BEGIN

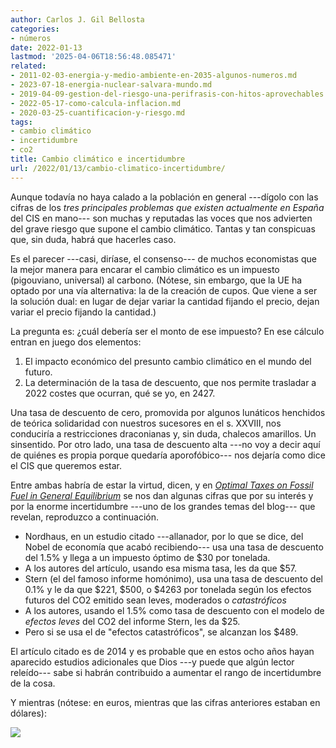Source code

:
 ```yaml
---
author: Carlos J. Gil Bellosta
categories:
- números
date: 2022-01-13
lastmod: '2025-04-06T18:56:48.085471'
related:
- 2011-02-03-energia-y-medio-ambiente-en-2035-algunos-numeros.md
- 2023-07-18-energia-nuclear-salvara-mundo.md
- 2019-04-09-gestion-del-riesgo-una-perifrasis-con-hitos-aprovechables.md
- 2022-05-17-como-calcula-inflacion.md
- 2020-03-25-cuantificacion-y-riesgo.md
tags:
- cambio climático
- incertidumbre
- co2
title: Cambio climático e incertidumbre
url: /2022/01/13/cambio-climatico-incertidumbre/
---
```


Aunque todavía no haya calado a la población en general ---dígolo con las cifras de los _tres principales problemas que existen actualmente en España_ del CIS en mano--- son muchas y reputadas las voces que nos advierten del grave riesgo que supone el cambio climático. Tantas y tan conspicuas que, sin duda, habrá que hacerles caso.

Es el parecer ---casi, diríase, el consenso--- de muchos economistas que la mejor manera para encarar el cambio climático es un impuesto (pigouviano, universal) al carbono. (Nótese, sin embargo, que la UE ha optado por una vía alternativa: la de la creación de cupos. Que viene a ser la solución dual: en lugar de dejar variar la cantidad fijando el precio, dejan variar el precio fijando la cantidad.)

La pregunta es: ¿cuál debería ser el monto de ese impuesto? En ese cálculo entran en juego dos elementos:

1. El impacto económico del presunto cambio climático en el mundo del futuro.
2. La determinación de la tasa de descuento, que nos permite trasladar a 2022 costes que ocurran, qué se yo, en 2427.

Una tasa de descuento de cero, promovida por algunos lunáticos henchidos de teórica solidaridad con nuestros sucesores en el s. XXVIII, nos conduciría a restricciones draconianas y, sin duda, chalecos amarillos. Un sinsentido. Por otro lado, una tasa de descuento alta ---no voy a decir aquí de quiénes es propia porque quedaría aporofóbico--- nos dejaría como dice el CIS que queremos estar.

Entre ambas habría de estar la virtud, dicen, y en [_Optimal Taxes on Fossil Fuel in General Equilibrium_](https://onlinelibrary.wiley.com/doi/abs/10.3982/ECTA10217) se nos dan algunas cifras que por su interés y por la enorme incertidumbre ---uno de los grandes temas del blog--- que revelan, reproduzco a continuación.

- Nordhaus, en un estudio citado ---allanador, por lo que se dice, del Nobel de economía que acabó recibiendo--- usa una tasa de descuento del 1.5% y llega a un impuesto óptimo de $30 por tonelada.
- A los autores del artículo, usando esa misma tasa, les da que $57.
- Stern (el del famoso informe homónimo), usa una tasa de descuento del 0.1% y le da que $221, $500, o $4263 por tonelada según los efectos futuros del CO2 emitido sean leves, moderados o _catastróficos_
- A los autores, usando el 1.5% como tasa de descuento con el modelo de _efectos leves_ del CO2 del informe Stern, les da $25.
- Pero si se usa el de "efectos catastróficos", se alcanzan los $489.

El artículo citado es de 2014 y es probable que en estos ocho años hayan aparecido estudios adicionales que Dios ---y puede que algún lector releído--- sabe si habrán contribuido a aumentar el rango de incertidumbre de la cosa.

Y mientras (nótese: en euros, mientras que las cifras anteriores estaban en dólares):

![](/wp-uploads/2022/01/ue-cap-trade-prices.png#center)
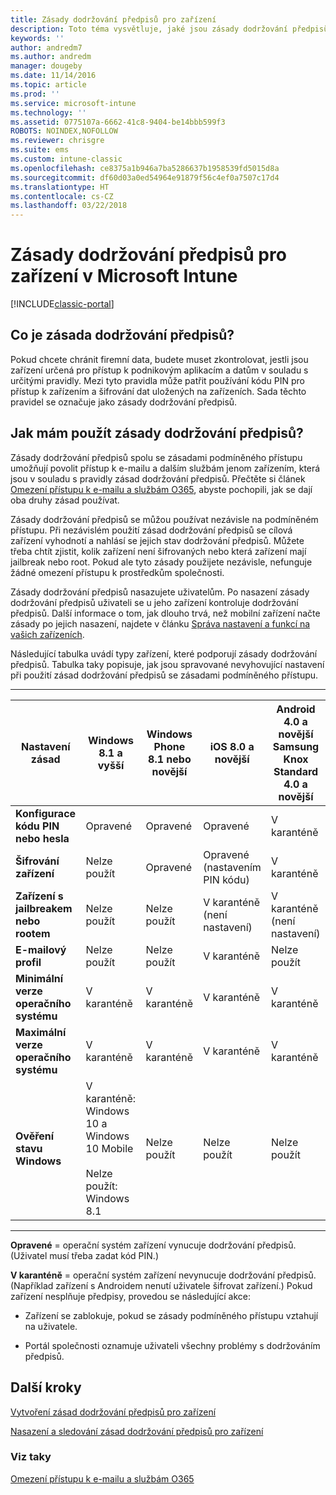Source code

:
 ```yaml
---
title: Zásady dodržování předpisů pro zařízení
description: Toto téma vysvětluje, jaké jsou zásady dodržování předpisů zařízení a jak pracují.
keywords: ''
author: andredm7
ms.author: andredm
manager: dougeby
ms.date: 11/14/2016
ms.topic: article
ms.prod: ''
ms.service: microsoft-intune
ms.technology: ''
ms.assetid: 0775107a-6662-41c8-9404-be14bbb599f3
ROBOTS: NOINDEX,NOFOLLOW
ms.reviewer: chrisgre
ms.suite: ems
ms.custom: intune-classic
ms.openlocfilehash: ce8375a1b946a7ba5286637b1958539fd5015d8a
ms.sourcegitcommit: df60d03a0ed54964e91879f56c4ef0a7507c17d4
ms.translationtype: HT
ms.contentlocale: cs-CZ
ms.lasthandoff: 03/22/2018
---
```

# <a name="device-compliance-policies-in-microsoft-intune"></a>Zásady dodržování předpisů pro zařízení v Microsoft Intune

[!INCLUDE[classic-portal](../includes/classic-portal.md)]

## <a name="what-is-a-compliance-policy"></a>Co je zásada dodržování předpisů?
Pokud chcete chránit firemní data, budete muset zkontrolovat, jestli jsou zařízení určená pro přístup k podnikovým aplikacím a datům v souladu s určitými pravidly. Mezi tyto pravidla může patřit používání kódu PIN pro přístup k zařízením a šifrování dat uložených na zařízeních. Sada těchto pravidel se označuje jako zásady dodržování předpisů.

## <a name="how-should-i-use-compliance-policies"></a>Jak mám použít zásady dodržování předpisů?
Zásady dodržování předpisů spolu se zásadami podmíněného přístupu umožňují povolit přístup k e-mailu a dalším službám jenom zařízením, která jsou v souladu s pravidly zásad dodržování předpisů. Přečtěte si článek [Omezení přístupu k e-mailu a službám O365](restrict-access-to-email-and-o365-services-with-microsoft-intune.md), abyste pochopili, jak se dají oba druhy zásad používat.

Zásady dodržování předpisů se můžou používat nezávisle na podmíněném přístupu. Při nezávislém použití zásad dodržování předpisů se cílová zařízení vyhodnotí a nahlásí se jejich stav dodržování předpisů. Můžete třeba chtít zjistit, kolik zařízení není šifrovaných nebo která zařízení mají jailbreak nebo root. Pokud ale tyto zásady použijete nezávisle, nefunguje žádné omezení přístupu k prostředkům společnosti.

Zásady dodržování předpisů nasazujete uživatelům. Po nasazení zásady dodržování předpisů uživateli se u jeho zařízení kontroluje dodržování předpisů.
Další informace o tom, jak dlouho trvá, než mobilní zařízení načte zásady po jejich nasazení, najdete v článku [Správa nastavení a funkcí na vašich zařízeních](/intune-classic/deploy-use/manage-settings-and-features-on-your-devices-with-microsoft-intune-policies#frequently-asked-questions-about-intune-policies).

Následující tabulka uvádí typy zařízení, které podporují zásady dodržování předpisů. Tabulka taky popisuje, jak jsou spravované nevyhovující nastavení při použití zásad dodržování předpisů se zásadami podmíněného přístupu.

-----------------------------

|Nastavení zásad| Windows 8.1 a vyšší| Windows Phone 8.1 nebo novější| iOS 8.0 a novější|Android 4.0 a novější<br/>Samsung Knox Standard 4.0 a novější|
|-----|----|----|----|----|
|**Konfigurace kódu PIN nebo hesla** |Opravené|Opravené|Opravené|V karanténě|
|**Šifrování zařízení**|Nelze použít|Opravené|Opravené (nastavením PIN kódu)|V karanténě|
|**Zařízení s jailbreakem nebo rootem**|Nelze použít|Nelze použít|V karanténě (není nastavení)|V karanténě (není nastavení)|
|**E-mailový profil**|Nelze použít|Nelze použít|V karanténě|Nelze použít|
|**Minimální verze operačního systému**|V karanténě|V karanténě|V karanténě|V karanténě|
|**Maximální verze operačního systému**|V karanténě|V karanténě|V karanténě|V karanténě|
|**Ověření stavu Windows**|V karanténě: Windows 10 a Windows 10 Mobile<br /><br />Nelze použít: Windows 8.1|Nelze použít|Nelze použít|Nelze použít|

------------------------------

**Opravené** = operační systém zařízení vynucuje dodržování předpisů. (Uživatel musí třeba zadat kód PIN.)

**V karanténě** = operační systém zařízení nevynucuje dodržování předpisů. (Například zařízení s Androidem nenutí uživatele šifrovat zařízení.) Pokud zařízení nesplňuje předpisy, provedou se následující akce:

-   Zařízení se zablokuje, pokud se zásady podmíněného přístupu vztahují na uživatele.

-   Portál společnosti oznamuje uživateli všechny problémy s dodržováním předpisů.

## <a name="next-steps"></a>Další kroky
[Vytvoření zásad dodržování předpisů pro zařízení](create-a-device-compliance-policy-in-microsoft-intune.md)

[Nasazení a sledování zásad dodržování předpisů pro zařízení](deploy-and-monitor-a-device-compliance-policy-in-microsoft-intune.md)

### <a name="see-also"></a>Viz taky
[Omezení přístupu k e-mailu a službám O365](restrict-access-to-email-and-o365-services-with-microsoft-intune.md)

END

**Task:**
Nothing outside the span should appear: transcribe the lines from the one containing "použít|Nelze použít|Nelze použít|" through the last line of the records.

**Exercise solution:**
|**Ověření stavu Windows**|V karanténě: Windows 10 a Windows 10 Mobile<br /><br />Nelze použít: Windows 8.1|Nelze použít|Nelze použít|Nelze použít|

------------------------------

**Opravené** = operační systém zařízení vynucuje dodržování předpisů. (Uživatel musí třeba zadat kód PIN.)

**V karanténě** = operační systém zařízení nevynucuje dodržování předpisů. (Například zařízení s Androidem nenutí uživatele šifrovat zařízení.) Pokud zařízení nesplňuje předpisy, provedou se následující akce:

-   Zařízení se zablokuje, pokud se zásady podmíněného přístupu vztahují na uživatele.

-   Portál společnosti oznamuje uživateli všechny problémy s dodržováním předpisů.

## <a name="next-steps"></a>Další kroky
[Vytvoření zásad dodržování předpisů pro zařízení](create-a-device-compliance-policy-in-microsoft-intune.md)

[Nasazení a sledování zásad dodržování předpisů pro zařízení](deploy-and-monitor-a-device-compliance-policy-in-microsoft-intune.md)

### <a name="see-also"></a>Viz taky
[Omezení přístupu k e-mailu a službám O365](restrict-access-to-email-and-o365-services-with-microsoft-intune.md)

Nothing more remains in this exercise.